Numb. 26: is occupied with the numbering of the people. This is the third census.
The three occasions on which a census was taken are as follows:--
(1) Before the building of the tabernacle (Exod. 30: 11; 38: 25). This provided
silver for the work of the tabernacle.
(2) At the opening of the Book of Numbers, in the wilderness of Sinai (Numb. 1:).
(3) The third numbering is recorded here in Numb. 26: The record is followed by
this solemn comment:--
"These are they that were numbered by Moses and Eleazar the priest, who
numbered the children of Israel in the plains of Moab by Jordan near Jericho. But
among these was not a man whom Moses and Aaron the priest numbered, when they
numbered the children of Israel in the wilderness of Sinai. For the Lord had said of
them, They shall surely die in the wilderness. And there was not left a man of them
save Caleb, the son of Jephunneh, and Joshua, the son of Nun" (Numb. 26: 63-65).
Even Moses is not spared. He, too, must suffer loss, because of his failure to sanctify
the Lord at Meribah:--
"And the Lord said unto Moses, Get thee up into this mount Abarim, and see the land
which I have given unto the children of Israel. And when thou hast seen it, thou also
shalt be gathered unto thy people, as Aaron thy brother was gathered. For ye rebelled
against My commandment in the desert of Zin, in the strife of the congregation, to
sanctify Me at the water before their eyes" (Numb. 27: 12-14).
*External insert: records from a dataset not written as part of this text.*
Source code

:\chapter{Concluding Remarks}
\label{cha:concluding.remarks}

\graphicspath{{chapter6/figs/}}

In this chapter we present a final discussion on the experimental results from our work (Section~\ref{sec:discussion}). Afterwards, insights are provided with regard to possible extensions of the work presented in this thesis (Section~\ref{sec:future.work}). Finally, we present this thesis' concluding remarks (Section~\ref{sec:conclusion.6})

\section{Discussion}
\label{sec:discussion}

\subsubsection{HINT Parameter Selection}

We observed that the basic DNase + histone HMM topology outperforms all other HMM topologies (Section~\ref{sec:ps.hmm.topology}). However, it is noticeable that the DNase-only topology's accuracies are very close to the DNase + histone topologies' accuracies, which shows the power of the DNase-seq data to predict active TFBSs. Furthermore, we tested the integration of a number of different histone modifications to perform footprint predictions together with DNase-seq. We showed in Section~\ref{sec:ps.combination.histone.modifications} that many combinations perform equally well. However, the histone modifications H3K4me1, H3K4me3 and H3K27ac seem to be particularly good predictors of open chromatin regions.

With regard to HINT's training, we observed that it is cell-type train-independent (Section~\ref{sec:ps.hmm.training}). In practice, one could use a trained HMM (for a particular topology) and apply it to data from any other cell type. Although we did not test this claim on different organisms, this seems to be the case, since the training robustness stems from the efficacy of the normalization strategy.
With these solemn words we may compare the witness of the apostle Paul:--
"Lest by any means, when I have preached to others, I myself should be disqualified
. . . . . All our fathers were under the cloud . . . . . all . . . . . all . . . . . all . . . . . all, but with
many of them God was not well pleased . . . . . Let him that thinketh he standeth, take
heed lest he fall" (I Cor. 9: 24 - 10: 12).
"Take heed, brethren, lest there be in any of you an evil heart of unbelief . . . . . So we
see that they could not enter in because of unbelief. Let us therefore fear, lest, a promise
being left us . . . . . any of you should seem to come short of it" (Heb. 3: 7 - 4: 1).
"This one thing I do, forgetting . . . . . reaching forth . . . . . I press toward the mark for
the prize of the high calling of God in Christ Jesus" (Phil. 3: 13, 14).